Por lo tanto, nos hallamos ante una encrucijada: o cambiamos nuestro modelo y nos sumergimos de lleno en la confusión de poderes, o luchamos por la separación de estos. No cabe término medio. La politización de órganos como el Tribunal Constitucional y el Consejo General del Poder Judicial resulta de todo punto innegable. Para formar parte del primero se nombra a ex ministros de gobiernos y a simpatizantes de los partidos. Y para integrar el segundo, la elección se entiende como una designación de cuotas de los partidos políticos en función de la mayor o menor representatividad parlamentaria. Así pues, o revertimos esta tendencia o mejor será llamar a las cosas por su nombre y desterrar el concepto de “separación de poderes” de nuestro vocabulario y de los manuales de Derecho.

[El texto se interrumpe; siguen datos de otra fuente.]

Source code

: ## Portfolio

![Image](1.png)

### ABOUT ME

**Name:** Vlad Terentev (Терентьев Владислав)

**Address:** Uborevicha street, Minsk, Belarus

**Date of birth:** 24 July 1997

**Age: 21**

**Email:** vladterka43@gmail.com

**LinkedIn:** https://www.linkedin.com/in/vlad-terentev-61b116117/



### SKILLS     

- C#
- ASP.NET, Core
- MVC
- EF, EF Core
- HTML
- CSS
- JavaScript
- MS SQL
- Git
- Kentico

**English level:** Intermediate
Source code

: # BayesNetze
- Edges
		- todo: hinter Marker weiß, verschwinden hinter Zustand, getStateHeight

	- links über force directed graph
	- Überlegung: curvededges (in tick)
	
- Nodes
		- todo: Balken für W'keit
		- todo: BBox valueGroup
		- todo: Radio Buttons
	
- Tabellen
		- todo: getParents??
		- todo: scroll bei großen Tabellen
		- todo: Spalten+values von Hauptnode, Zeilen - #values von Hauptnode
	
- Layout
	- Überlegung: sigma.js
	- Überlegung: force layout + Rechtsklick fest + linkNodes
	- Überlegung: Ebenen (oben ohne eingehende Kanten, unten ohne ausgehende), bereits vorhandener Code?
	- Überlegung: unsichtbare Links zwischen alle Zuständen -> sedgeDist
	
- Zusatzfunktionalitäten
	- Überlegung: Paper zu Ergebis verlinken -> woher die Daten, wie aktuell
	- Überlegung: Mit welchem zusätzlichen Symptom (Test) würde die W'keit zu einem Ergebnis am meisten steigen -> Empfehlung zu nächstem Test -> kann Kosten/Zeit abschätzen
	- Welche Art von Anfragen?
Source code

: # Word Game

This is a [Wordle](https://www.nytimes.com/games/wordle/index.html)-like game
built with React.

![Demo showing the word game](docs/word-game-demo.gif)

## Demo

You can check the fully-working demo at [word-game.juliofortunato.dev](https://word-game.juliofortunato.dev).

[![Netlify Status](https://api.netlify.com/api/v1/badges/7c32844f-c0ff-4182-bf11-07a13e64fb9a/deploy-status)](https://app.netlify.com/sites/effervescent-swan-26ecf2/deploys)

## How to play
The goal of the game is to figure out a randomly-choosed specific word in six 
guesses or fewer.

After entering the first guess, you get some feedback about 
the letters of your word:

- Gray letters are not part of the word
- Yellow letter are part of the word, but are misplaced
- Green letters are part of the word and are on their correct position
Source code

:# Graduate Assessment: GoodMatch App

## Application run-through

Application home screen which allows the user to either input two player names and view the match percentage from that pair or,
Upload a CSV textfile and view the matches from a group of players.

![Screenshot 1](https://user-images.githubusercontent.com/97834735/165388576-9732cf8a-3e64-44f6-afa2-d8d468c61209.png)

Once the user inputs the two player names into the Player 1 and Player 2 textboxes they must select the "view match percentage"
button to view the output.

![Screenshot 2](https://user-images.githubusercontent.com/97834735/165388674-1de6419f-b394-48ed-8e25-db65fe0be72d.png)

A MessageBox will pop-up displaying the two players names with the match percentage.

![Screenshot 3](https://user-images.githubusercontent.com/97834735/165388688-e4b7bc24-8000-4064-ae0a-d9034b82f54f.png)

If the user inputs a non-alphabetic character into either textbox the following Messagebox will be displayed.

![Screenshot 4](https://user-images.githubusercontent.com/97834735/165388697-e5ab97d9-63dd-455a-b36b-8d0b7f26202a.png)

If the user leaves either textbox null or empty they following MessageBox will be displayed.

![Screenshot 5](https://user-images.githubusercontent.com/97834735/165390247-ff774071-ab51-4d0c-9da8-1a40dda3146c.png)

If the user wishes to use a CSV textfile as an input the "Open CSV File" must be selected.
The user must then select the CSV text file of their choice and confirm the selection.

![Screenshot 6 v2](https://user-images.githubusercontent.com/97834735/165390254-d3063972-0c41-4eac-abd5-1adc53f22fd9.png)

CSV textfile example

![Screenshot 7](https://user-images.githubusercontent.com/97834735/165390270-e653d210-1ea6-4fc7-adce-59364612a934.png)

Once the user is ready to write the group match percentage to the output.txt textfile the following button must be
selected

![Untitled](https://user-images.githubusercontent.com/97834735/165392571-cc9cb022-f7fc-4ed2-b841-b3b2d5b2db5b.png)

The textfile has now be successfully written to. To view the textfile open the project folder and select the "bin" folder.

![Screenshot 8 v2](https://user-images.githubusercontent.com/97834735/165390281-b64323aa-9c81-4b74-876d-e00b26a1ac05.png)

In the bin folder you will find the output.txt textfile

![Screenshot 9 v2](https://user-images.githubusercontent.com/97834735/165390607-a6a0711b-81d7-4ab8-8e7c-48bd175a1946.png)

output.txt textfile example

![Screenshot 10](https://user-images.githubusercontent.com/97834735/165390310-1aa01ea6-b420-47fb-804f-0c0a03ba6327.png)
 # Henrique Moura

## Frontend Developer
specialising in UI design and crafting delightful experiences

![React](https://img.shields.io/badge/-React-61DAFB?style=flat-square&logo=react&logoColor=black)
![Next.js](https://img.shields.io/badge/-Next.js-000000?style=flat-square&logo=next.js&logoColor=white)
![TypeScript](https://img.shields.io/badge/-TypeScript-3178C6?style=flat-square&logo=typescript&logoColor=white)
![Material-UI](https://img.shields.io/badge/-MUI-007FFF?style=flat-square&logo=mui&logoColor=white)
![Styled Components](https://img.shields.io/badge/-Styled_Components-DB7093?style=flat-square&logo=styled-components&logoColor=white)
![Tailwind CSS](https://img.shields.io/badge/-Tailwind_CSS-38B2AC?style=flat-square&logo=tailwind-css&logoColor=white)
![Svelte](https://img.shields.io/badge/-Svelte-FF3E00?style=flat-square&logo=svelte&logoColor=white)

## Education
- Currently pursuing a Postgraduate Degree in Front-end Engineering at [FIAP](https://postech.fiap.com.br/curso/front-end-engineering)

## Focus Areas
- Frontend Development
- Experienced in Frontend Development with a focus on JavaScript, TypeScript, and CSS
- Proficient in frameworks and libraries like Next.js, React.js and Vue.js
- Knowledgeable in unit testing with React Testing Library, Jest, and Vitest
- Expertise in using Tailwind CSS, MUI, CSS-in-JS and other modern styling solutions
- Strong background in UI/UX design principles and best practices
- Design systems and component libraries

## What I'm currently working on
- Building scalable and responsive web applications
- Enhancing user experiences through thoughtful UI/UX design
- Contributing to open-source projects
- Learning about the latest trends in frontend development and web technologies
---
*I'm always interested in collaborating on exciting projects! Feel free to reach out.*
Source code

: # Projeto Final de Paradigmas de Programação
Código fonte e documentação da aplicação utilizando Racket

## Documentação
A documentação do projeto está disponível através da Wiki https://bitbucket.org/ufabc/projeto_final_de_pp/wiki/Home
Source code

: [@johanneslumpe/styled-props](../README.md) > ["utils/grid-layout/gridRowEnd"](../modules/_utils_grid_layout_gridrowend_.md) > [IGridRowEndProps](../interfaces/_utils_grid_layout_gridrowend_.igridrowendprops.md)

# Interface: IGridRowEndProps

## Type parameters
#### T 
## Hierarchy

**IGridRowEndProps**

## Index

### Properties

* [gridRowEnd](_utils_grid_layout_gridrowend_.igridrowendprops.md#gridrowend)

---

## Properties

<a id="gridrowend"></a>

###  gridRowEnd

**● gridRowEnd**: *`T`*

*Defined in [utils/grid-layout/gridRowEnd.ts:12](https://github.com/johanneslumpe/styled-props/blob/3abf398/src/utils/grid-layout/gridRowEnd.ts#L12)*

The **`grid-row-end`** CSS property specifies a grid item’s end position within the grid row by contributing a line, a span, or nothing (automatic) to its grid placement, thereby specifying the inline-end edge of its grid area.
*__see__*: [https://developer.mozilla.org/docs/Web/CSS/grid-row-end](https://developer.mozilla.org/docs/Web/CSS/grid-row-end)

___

Un grupo de profesores y académicos en colaboración con la Fundación “Hay Derecho”, ha trabajado en un manifiesto que recoge unas “Buenas prácticas para los nombramientos políticos de los órganos constitucionales de garantía”. Dicho documento puede leerse y descargarse desde el siguiente enlace:
En el citado texto se puede leer: «Como advirtió tempranamente el Tribunal Constitucional, se ha consumado el “riesgo de que las Cámaras, a la hora de efectuar sus propuestas, olviden el objetivo perseguido y, actuando con criterios admisibles en otros terrenos, pero no en éste, atiendan solo a la división de fuerzas existentes en su propio seno y distribuyan los puestos a cubrir entre los distintos partidos, en proporción a la fuerza parlamentaria de éstos. La lógica del estado de partidos empuja a actuaciones de este género, pero esa misma lógica obliga a mantener al margen de la lucha de partidos ciertos ámbitos del poder” (STC 108/1986, de 29 de julio, FJ. 13)»

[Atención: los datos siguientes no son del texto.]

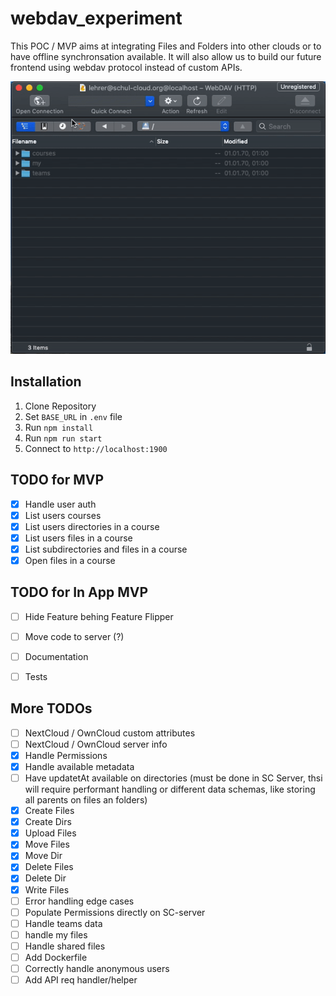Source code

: # webdav_experiment

This POC / MVP aims at integrating Files and Folders into other clouds or to have offline synchronsation available. It will also allow us to build our future frontend using webdav protocol instead of custom APIs.

![Demo](demo.gif)

## Installation
1. Clone Repository
1. Set `BASE_URL` in `.env` file
1. Run `npm install`
1. Run `npm run start`
1. Connect to `http://localhost:1900`

## TODO for MVP
- [x] Handle user auth
- [x] List users courses
- [x] List users directories in a course
- [x] List users files in a course
- [x] List subdirectories and files in a course
- [x] Open files in a course

## TODO for In App MVP

- [ ] Hide Feature behing Feature Flipper
- [ ] Move code to server (?)
- [ ] Documentation 
- [ ] Tests 


## More TODOs
- [ ] NextCloud / OwnCloud custom attributes
- [ ] NextCloud / OwnCloud server info
- [X] Handle Permissions
- [x] Handle available metadata
- [ ] Have updatetAt available on directories (must be done in SC Server, thsi will require performant handling or different data schemas, like storing all parents on files an folders)
- [X] Create Files
- [X] Create Dirs
- [x] Upload Files
- [x] Move Files 
- [x] Move Dir 
- [X] Delete Files
- [X] Delete Dir
- [x] Write Files
- [ ] Error handling edge cases
- [ ] Populate Permissions directly on SC-server
- [ ] Handle teams data
- [ ] handle my files
- [ ] Handle shared files
- [ ] Add Dockerfile
- [ ] Correctly handle anonymous users
- [ ] Add API req handler/helper
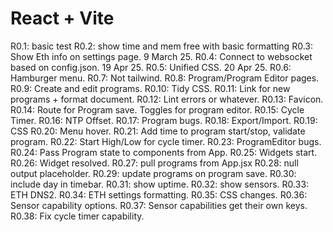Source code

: # React + Vite

R0.1: basic test
R0.2: show time and mem free with basic formatting
R0.3: Show Eth info on settings page. 9 March 25.
R0.4: Connect to websocket based on config.json. 19 Apr 25.
R0.5: Unified CSS. 20 Apr 25.
R0.6: Hamburger menu.
R0.7: Not tailwind.
R0.8: Program/Program Editor pages.
R0.9: Create and edit programs.
R0.10: Tidy CSS.
R0.11: Link for new programs + format document.
R0.12: Lint errors or whatever.
R0.13: Favicon.
R0.14: Route for Program save. Toggles for program editor.
R0.15: Cycle Timer.
R0.16: NTP Offset.
R0.17: Program bugs.
R0.18: Export/Import.
R0.19: CSS
R0.20: Menu hover.
R0.21: Add time to program start/stop, validate program.
R0.22: Start High/Low for cycle timer.
R0.23: ProgramEditor bugs.
R0.24: Pass Program state to components from App.
R0.25: Widgets start.
R0.26: Widget resolved.
R0.27: pull programs from App.jsx
R0.28: null output placeholder.
R0.29: update programs on program save.
R0.30: include day in timebar.
R0.31: show uptime.
R0.32: show sensors.
R0.33: ETH DNS2.
R0.34: ETH settings formatting.
R0.35: CSS changes.
R0.36: Sensor capability options.
R0.37: Sensor capabilities get their own keys.
R0.38: Fix cycle timer capability. 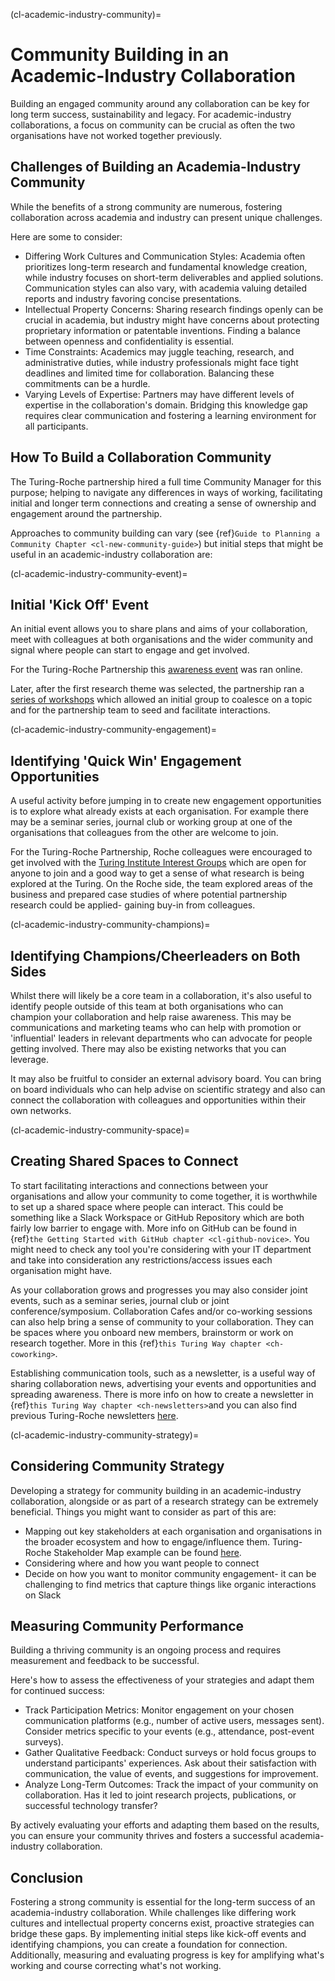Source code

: (cl-academic-industry-community)=
# Community Building in an Academic-Industry Collaboration

Building an engaged community around any collaboration can be key for long term success, sustainability and legacy. 
For academic-industry collaborations, a focus on community can be crucial as often the two organisations have not worked together previously. 

## Challenges of Building an Academia-Industry Community
While the benefits of a strong community are numerous, fostering collaboration across academia and industry can present unique challenges. 

Here are some to consider:
* Differing Work Cultures and Communication Styles: Academia often prioritizes long-term research and fundamental knowledge creation, while industry focuses on short-term deliverables and applied solutions. Communication styles can also vary, with academia valuing detailed reports and industry favoring concise presentations.
* Intellectual Property Concerns: Sharing research findings openly can be crucial in academia, but industry might have concerns about protecting proprietary information or patentable inventions. Finding a balance between openness and confidentiality is essential.
* Time Constraints: Academics may juggle teaching, research, and administrative duties, while industry professionals might face tight deadlines and limited time for collaboration. Balancing these commitments can be a hurdle.
* Varying Levels of Expertise: Partners may have different levels of expertise in the collaboration's domain. Bridging this knowledge gap requires clear communication and fostering a learning environment for all participants.

## How To Build a Collaboration Community
The Turing-Roche partnership hired a full time Community Manager for this purpose; helping to navigate any differences in ways of working, facilitating initial and longer term connections and creating a sense of ownership and engagement around the partnership.

Approaches to community building can vary (see {ref}`Guide to Planning a Community Chapter <cl-new-community-guide>`) but initial steps that might be useful in an academic-industry collaboration are:

(cl-academic-industry-community-event)=
## Initial 'Kick Off' Event
An initial event allows you to share plans and aims of your collaboration, meet with colleagues at both organisations and the wider community and signal where people can start to engage and get involved.

For the Turing-Roche Partnership this [awareness event](https://www.youtube.com/watch?v=eq7f-YnVKtg) was ran online.

Later, after the first research theme was selected, the partnership ran a [series of workshops](https://www.turing.ac.uk/sites/default/files/2021-12/structured_missingness_report.pdf) which allowed an initial group to coalesce on a topic and for the partnership team to seed and facilitate interactions.

(cl-academic-industry-community-engagement)=
## Identifying 'Quick Win' Engagement Opportunities
A useful activity before jumping in to create new engagement opportunities is to explore what already exists at each organisation. 
For example there may be a seminar series, journal club or working group at one of the organisations that colleagues from the other are welcome to join.

For the Turing-Roche Partnership, Roche colleagues were encouraged to get involved with the [Turing Institute Interest Groups](https://www.turing.ac.uk/research/interest-groups) which are open for anyone to join and a good way to get a sense of what research is being explored at the Turing. 
On the Roche side, the team explored areas of the business and prepared case studies of where potential partnership research could be applied- gaining buy-in from colleagues.  

(cl-academic-industry-community-champions)=

## Identifying Champions/Cheerleaders on Both Sides 
Whilst there will likely be a core team in a collaboration, it's also useful to identify people outside of this team at both organisations who can champion your collaboration and help raise awareness. 
This may be communications and marketing teams who can help with promotion or 'influential' leaders in relevant departments who can advocate for people getting involved. 
There may also be existing networks that you can leverage. 

It may also be fruitful to consider an external advisory board. 
You can bring on board individuals who can help advise on scientific strategy and also can connect the collaboration with colleagues and opportunities within their own networks.

(cl-academic-industry-community-space)=
## Creating Shared Spaces to Connect
To start facilitating interactions and connections between your organisations and allow your community to come together, it is worthwhile to set up a shared space where people can interact. 
This could be something like a Slack Workspace or GitHub Repository which are both fairly low barrier to engage with. 
More info on GitHub can be found in {ref}`the Getting Started with GitHub chapter <cl-github-novice>`. 
You might need to check any tool you're considering with your IT department and take into consideration any restrictions/access issues each organisation might have.

As your collaboration grows and progresses you may also consider joint events, such as a seminar series, journal club or joint conference/symposium. 
Collaboration Cafes and/or co-working sessions can also help bring a sense of community to your collaboration. 
They can be spaces where you onboard new members, brainstorm or work on research together. 
More in this {ref}`this Turing Way chapter <ch-coworking>`.

Establishing communication tools, such as a newsletter, is a useful way of sharing collaboration news, advertising your events and opportunities and spreading awareness. 
There is more info on how to create a newsletter in {ref}`this Turing Way chapter <ch-newsletters>`and you can also find previous Turing-Roche newsletters [here](https://github.com/alan-turing-institute/turing-roche-partnership/tree/main/communications/newsletters).

(cl-academic-industry-community-strategy)=
## Considering Community Strategy 
Developing a strategy for community building in an academic-industry collaboration, alongside or as part of a research strategy can be extremely beneficial. 
Things you might want to consider as part of this are:
* Mapping out key stakeholders at each organisation and organisations in the broader ecosystem and how to engage/influence them. Turing-Roche Stakeholder Map example can be found [here](https://github.com/alan-turing-institute/turing-roche-partnership/blob/main/communications/Turing-Roche%20Stakeholder%20Mapping.pdf).
* Considering where and how you want people to connect
* Decide on how you want to monitor community engagement- it can be challenging to find metrics that capture things like organic interactions on Slack

## Measuring Community Performance
Building a thriving community is an ongoing process and requires measurement and feedback to be successful.

Here's how to assess the effectiveness of your strategies and adapt them for continued success:
* Track Participation Metrics: Monitor engagement on your chosen communication platforms (e.g., number of active users, messages sent). Consider metrics specific to your events (e.g., attendance, post-event surveys).
* Gather Qualitative Feedback: Conduct surveys or hold focus groups to understand participants' experiences. Ask about their satisfaction with communication, the value of events, and suggestions for improvement.
* Analyze Long-Term Outcomes: Track the impact of your community on collaboration. Has it led to joint research projects, publications, or successful technology transfer?

By actively evaluating your efforts and adapting them based on the results, you can ensure your community thrives and fosters a successful academia-industry collaboration.

## Conclusion
Fostering a strong community is essential for the long-term success of an academia-industry collaboration.  While challenges like differing work cultures and intellectual property concerns exist, proactive strategies can bridge these gaps.  By implementing initial steps like kick-off events and identifying champions, you can create a foundation for connection. Additionally, measuring and evaluating progress is key for amplifying what's working and course correcting what's not working.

De forma más reciente, se ha afirmado la inconstitucionalidad de este sistema de reparto por cuotas ciegas, como ha afirmado el profesor Manuel Aragón Reyes, catedrático de Derecho Constitucional y magistrado emérito del Tribunal Constitucional. Conviene que, aunque tengamos nuestra ideología y nuestra preferencia por determinados partidos, dejemos a un lado el seguimiento ciego a lo que dice el líder de turno y nos paremos a pensar si realmente es este sistema de confusión de poderes el que queremos. Si la respuesta es no, debemos hacer algo al respecto, porque de lo contario un día nos despertaremos y determinados órganos que deberían estar alejados de las pugnas políticas ejercerán como una tercera cámara más que, junto al Congreso y Senado, decidirá en base a premisas ideológicas o, peor aún, partidistas.